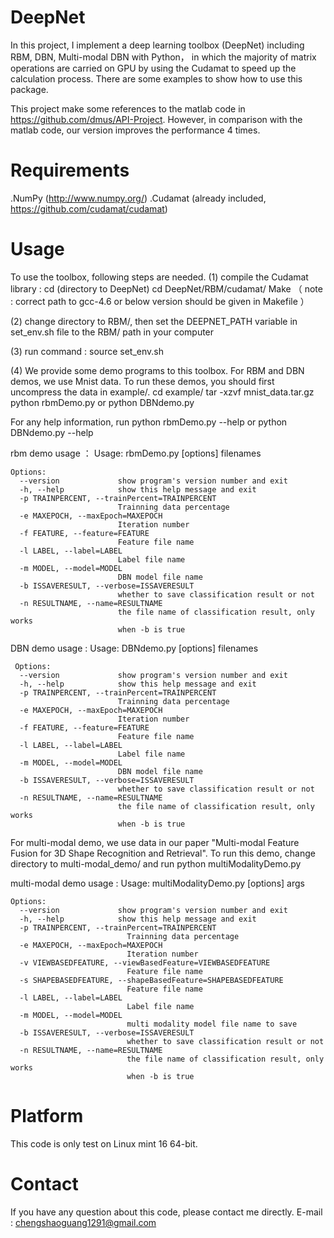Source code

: DeepNet
============

In this project, I implement a deep learning toolbox (DeepNet) including RBM, DBN, Multi-modal DBN with Python， in which the majority of matrix 
operations are carried on GPU by using the Cudamat to speed up the calculation process. There are some examples to show how to use this package.

This project make some references to the matlab code in https://github.com/dmus/API-Project. However, in comparison with the matlab
code, our version improves the performance 4 times.

Requirements 
============
.NumPy (http://www.numpy.org/)
.Cudamat (already included, https://github.com/cudamat/cudamat)

Usage 
============
To use the toolbox, following steps are needed.
(1) compile the Cudamat library :
  cd (directory to DeepNet)
  cd DeepNet/RBM/cudamat/
  Make （ note : correct path to gcc-4.6 or below version should be given in Makefile ）

(2) change directory to RBM/, then set the DEEPNET_PATH variable in set_env.sh file to the RBM/ path in your computer

(3) run command :
  source set_env.sh
  
(4) We provide some demo programs to this toolbox. For RBM and DBN demos, we use Mnist data. To run these demos, you should first 
uncompress the data in example/.
  cd example/
  tar -xzvf mnist_data.tar.gz 
  python rbmDemo.py
  or
  python DBNdemo.py
  
  For any help information, run python rbmDemo.py --help or python DBNdemo.py --help
  
  rbm demo usage ：
    Usage: rbmDemo.py [options] filenames
  
    Options:
      --version             show program's version number and exit
      -h, --help            show this help message and exit
      -p TRAINPERCENT, --trainPercent=TRAINPERCENT
                            Trainning data percentage
      -e MAXEPOCH, --maxEpoch=MAXEPOCH
                            Iteration number
      -f FEATURE, --feature=FEATURE
                            Feature file name
      -l LABEL, --label=LABEL
                            Label file name
      -m MODEL, --model=MODEL
                            DBN model file name
      -b ISSAVERESULT, --verbose=ISSAVERESULT
                            whether to save classification result or not
      -n RESULTNAME, --name=RESULTNAME
                            the file name of classification result, only works
                            when -b is true
   
   DBN demo usage :
     Usage: DBNdemo.py [options] filenames
  
     Options:
      --version             show program's version number and exit
      -h, --help            show this help message and exit
      -p TRAINPERCENT, --trainPercent=TRAINPERCENT
                            Trainning data percentage
      -e MAXEPOCH, --maxEpoch=MAXEPOCH
                            Iteration number
      -f FEATURE, --feature=FEATURE
                            Feature file name
      -l LABEL, --label=LABEL
                            Label file name
      -m MODEL, --model=MODEL
                            DBN model file name
      -b ISSAVERESULT, --verbose=ISSAVERESULT
                            whether to save classification result or not
      -n RESULTNAME, --name=RESULTNAME
                            the file name of classification result, only works
                            when -b is true
                            
  For multi-modal demo, we use data in our paper "Multi-modal Feature Fusion for 3D Shape Recognition and Retrieval". 
  To run this demo, change directory to multi-modal_demo/ and run 
  python multiModalityDemo.py
    
  multi-modal demo usage :
    Usage: multiModalityDemo.py [options] args

    Options:
      --version             show program's version number and exit
      -h, --help            show this help message and exit
      -p TRAINPERCENT, --trainPercent=TRAINPERCENT
                              Trainning data percentage
      -e MAXEPOCH, --maxEpoch=MAXEPOCH
                              Iteration number
      -v VIEWBASEDFEATURE, --viewBasedFeature=VIEWBASEDFEATURE
                              Feature file name
      -s SHAPEBASEDFEATURE, --shapeBasedFeature=SHAPEBASEDFEATURE
                              Feature file name
      -l LABEL, --label=LABEL
                              Label file name
      -m MODEL, --model=MODEL
                              multi modality model file name to save
      -b ISSAVERESULT, --verbose=ISSAVERESULT
                              whether to save classification result or not
      -n RESULTNAME, --name=RESULTNAME
                              the file name of classification result, only works
                              when -b is true
                              
Platform 
===========
This code is only test on Linux mint 16 64-bit.

Contact 
===========
If you have any question about this code, please contact me directly.
E-mail : chengshaoguang1291@gmail.com

        
    


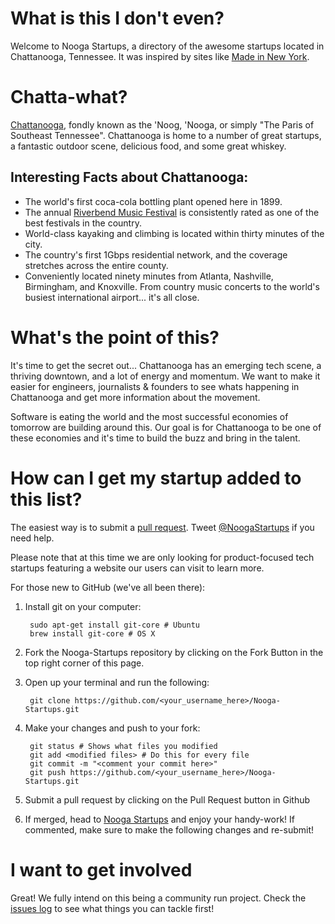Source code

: # What is this I don't even?

Welcome to Nooga Startups, a directory of the awesome startups located in Chattanooga, Tennessee. It was inspired by sites like [Made in New York](http://nytm.org/made/).

# Chatta-what?

[Chattanooga](http://goo.gl/maps/lb6o7), fondly known as the 'Noog, 'Nooga, or simply "The Paris of Southeast Tennessee". Chattanooga is home to a number of great startups, a fantastic outdoor scene, delicious food, and some great whiskey.

Interesting Facts about Chattanooga:
------------------------------------

 - The world's first coca-cola bottling plant opened here in 1899.
 - The annual [Riverbend Music Festival](http://www.riverbendfestival.com/) is consistently rated as one of the best festivals in the country.
 - World-class kayaking and climbing is located within thirty minutes of the city.
 - The country's first 1Gbps residential network, and the coverage stretches across the entire county.
 - Conveniently located ninety minutes from Atlanta, Nashville, Birmingham, and Knoxville. From country music concerts to the world's busiest international airport... it's all close.

# What's the point of this?

It's time to get the secret out... Chattanooga has an emerging tech scene, a thriving downtown, and a lot of energy and momentum. We want to make it easier for engineers, journalists & founders to see whats happening in Chattanooga and get more information about the movement.

Software is eating the world and the most successful economies of tomorrow are building around this. Our goal is for Chattanooga to be one of these economies and it's time to build the buzz and bring in the talent.

# How can I get my startup added to this list?

The easiest way is to submit a [pull request](https://github.com/Tgemayel/Nooga-Startups/pulls). Tweet [@NoogaStartups](http://twitter.com/noogastartups) if you need help.

Please note that at this time we are only looking for product-focused tech startups featuring a website our users can visit to learn more.

For those new to GitHub (we've all been there):

1. Install git on your computer:

        sudo apt-get install git-core # Ubuntu 
        brew install git-core # OS X
        
2. Fork the Nooga-Startups repository by clicking on the Fork Button in the top right corner of this page.

3. Open up your terminal and run the following:

        git clone https://github.com/<your_username_here>/Nooga-Startups.git

4. Make your changes and push to your fork:

        git status # Shows what files you modified
        git add <modified files> # Do this for every file
        git commit -m "<comment your commit here>"
        git push https://github.com/<your_username_here>/Nooga-Startups.git

5. Submit a pull request by clicking on the Pull Request button in Github

6. If merged, head to [Nooga Startups](http://noogastartups.com) and enjoy your handy-work!
If commented, make sure to make the following changes and re-submit!

# I want to get involved

Great! We fully intend on this being a community run project. Check the [issues log](https://github.com/Tgemayel/Nooga-Startups/issues) to see what things you can tackle first!
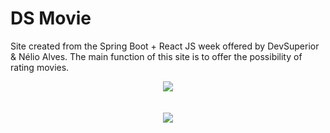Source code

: # DS Movie

Site created from the Spring Boot + React JS week offered by DevSuperior & Nélio Alves.
The main function of this site is to offer the possibility of rating movies.

<div align="center">
  <img src="https://res.cloudinary.com/srcmilena/image/upload/v1648757910/dsmovie_home_cu4hzz.png"/>
  </br></br></br>
  <img src="https://res.cloudinary.com/srcmilena/image/upload/v1648757910/dsmovie_avaliacao_gjo7dj.png"/>
</div>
○ ○ ○
Since pictures are not part of the copy, set down only the remaining data exactly.

== Output of the task ==
Source code

: DeepNet
============

In this project, I implement a deep learning toolbox (DeepNet) including RBM, DBN, Multi-modal DBN with Python， in which the majority of matrix 
operations are carried on GPU by using the Cudamat to speed up the calculation process. There are some examples to show how to use this package.

This project make some references to the matlab code in https://github.com/dmus/API-Project. However, in comparison with the matlab
code, our version improves the performance 4 times.

Requirements 
============
.NumPy (http://www.numpy.org/)
.Cudamat (already included, https://github.com/cudamat/cudamat)

Usage 
============
To use the toolbox, following steps are needed.
(1) compile the Cudamat library :
  cd (directory to DeepNet)
  cd DeepNet/RBM/cudamat/
  Make （ note : correct path to gcc-4.6 or below version should be given in Makefile ）

(2) change directory to RBM/, then set the DEEPNET_PATH variable in set_env.sh file to the RBM/ path in your computer

(3) run command :
  source set_env.sh
  
(4) We provide some demo programs to this toolbox. For RBM and DBN demos, we use Mnist data. To run these demos, you should first 
uncompress the data in example/.
  cd example/
  tar -xzvf mnist_data.tar.gz 
  python rbmDemo.py
  or
  python DBNdemo.py
  
  For any help information, run python rbmDemo.py --help or python DBNdemo.py --help
  
  rbm demo usage ：
    Usage: rbmDemo.py [options] filenames
  
    Options:
      --version             show program's version number and exit
      -h, --help            show this help message and exit
      -p TRAINPERCENT, --trainPercent=TRAINPERCENT
                            Trainning data percentage
      -e MAXEPOCH, --maxEpoch=MAXEPOCH
                            Iteration number
      -f FEATURE, --feature=FEATURE
                            Feature file name
      -l LABEL, --label=LABEL
                            Label file name
      -m MODEL, --model=MODEL
                            DBN model file name
      -b ISSAVERESULT, --verbose=ISSAVERESULT
                            whether to save classification result or not
      -n RESULTNAME, --name=RESULTNAME
                            the file name of classification result, only works
                            when -b is true
   
   DBN demo usage :
     Usage: DBNdemo.py [options] filenames
  
     Options:
      --version             show program's version number and exit
      -h, --help            show this help message and exit
      -p TRAINPERCENT, --trainPercent=TRAINPERCENT
                            Trainning data percentage
      -e MAXEPOCH, --maxEpoch=MAXEPOCH
                            Iteration number
      -f FEATURE, --feature=FEATURE
                            Feature file name
      -l LABEL, --label=LABEL
                            Label file name
      -m MODEL, --model=MODEL
                            DBN model file name
      -b ISSAVERESULT, --verbose=ISSAVERESULT
                            whether to save classification result or not
      -n RESULTNAME, --name=RESULTNAME
                            the file name of classification result, only works
                            when -b is true
                            
  For multi-modal demo, we use data in our paper "Multi-modal Feature Fusion for 3D Shape Recognition and Retrieval". 
  To run this demo, change directory to multi-modal_demo/ and run 
  python multiModalityDemo.py
    
  multi-modal demo usage :
    Usage: multiModalityDemo.py [options] args

    Options:
      --version             show program's version number and exit
      -h, --help            show this help message and exit
      -p TRAINPERCENT, --trainPercent=TRAINPERCENT
                              Trainning data percentage
      -e MAXEPOCH, --maxEpoch=MAXEPOCH
                              Iteration number
      -v VIEWBASEDFEATURE, --viewBasedFeature=VIEWBASEDFEATURE
                              Feature file name
      -s SHAPEBASEDFEATURE, --shapeBasedFeature=SHAPEBASEDFEATURE
                              Feature file name
      -l LABEL, --label=LABEL
                              Label file name
      -m MODEL, --model=MODEL
                              multi modality model file name to save
      -b ISSAVERESULT, --verbose=ISSAVERESULT
                              whether to save classification result or not
      -n RESULTNAME, --name=RESULTNAME
                              the file name of classification result, only works
                              when -b is true
                              
Platform 
===========
This code is only test on Linux mint 16 64-bit.

Contact 
===========
If you have any question about this code, please contact me directly.
E-mail : chengshaoguang1291@gmail.com

        
    


Source code

: # What is this I don't even?

Welcome to Nooga Startups, a directory of the awesome startups located in Chattanooga, Tennessee. It was inspired by sites like [Made in New York](http://nytm.org/made/).

# Chatta-what?

[Chattanooga](http://goo.gl/maps/lb6o7), fondly known as the 'Noog, 'Nooga, or simply "The Paris of Southeast Tennessee". Chattanooga is home to a number of great startups, a fantastic outdoor scene, delicious food, and some great whiskey.

Interesting Facts about Chattanooga:
------------------------------------

 - The world's first coca-cola bottling plant opened here in 1899.
 - The annual [Riverbend Music Festival](http://www.riverbendfestival.com/) is consistently rated as one of the best festivals in the country.
 - World-class kayaking and climbing is located within thirty minutes of the city.
 - The country's first 1Gbps residential network, and the coverage stretches across the entire county.
 - Conveniently located ninety minutes from Atlanta, Nashville, Birmingham, and Knoxville. From country music concerts to the world's busiest international airport... it's all close.

# What's the point of this?

It's time to get the secret out... Chattanooga has an emerging tech scene, a thriving downtown, and a lot of energy and momentum. We want to make it easier for engineers, journalists & founders to see whats happening in Chattanooga and get more information about the movement.

Software is eating the world and the most successful economies of tomorrow are building around this. Our goal is for Chattanooga to be one of these economies and it's time to build the buzz and bring in the talent.

# How can I get my startup added to this list?

The easiest way is to submit a [pull request](https://github.com/Tgemayel/Nooga-Startups/pulls). Tweet [@NoogaStartups](http://twitter.com/noogastartups) if you need help.

Please note that at this time we are only looking for product-focused tech startups featuring a website our users can visit to learn more.

For those new to GitHub (we've all been there):

1. Install git on your computer:

        sudo apt-get install git-core # Ubuntu 
        brew install git-core # OS X
        
2. Fork the Nooga-Startups repository by clicking on the Fork Button in the top right corner of this page.

3. Open up your terminal and run the following:

        git clone https://github.com/<your_username_here>/Nooga-Startups.git

4. Make your changes and push to your fork:

        git status # Shows what files you modified
        git add <modified files> # Do this for every file
        git commit -m "<comment your commit here>"
        git push https://github.com/<your_username_here>/Nooga-Startups.git

5. Submit a pull request by clicking on the Pull Request button in Github

6. If merged, head to [Nooga Startups](http://noogastartups.com) and enjoy your handy-work!
If commented, make sure to make the following changes and re-submit!

# I want to get involved

Great! We fully intend on this being a community run project. Check the [issues log](https://github.com/Tgemayel/Nooga-Startups/issues) to see what things you can tackle first!
Source code

: # DS Movie

Site created from the Spring Boot + React JS week offered by DevSuperior & Nélio Alves.
The main function of this site is to offer the possibility of rating movies.

<div align="center">
  <img src="https://res.cloudinary.com/srcmilena/image/upload/v1648757910/dsmovie_home_cu4hzz.png"/>
  </br></br></br>
  <img src="https://res.cloudinary.com/srcmilena/image/upload/v1648757910/dsmovie_avaliacao_gjo7dj.png"/>
</div>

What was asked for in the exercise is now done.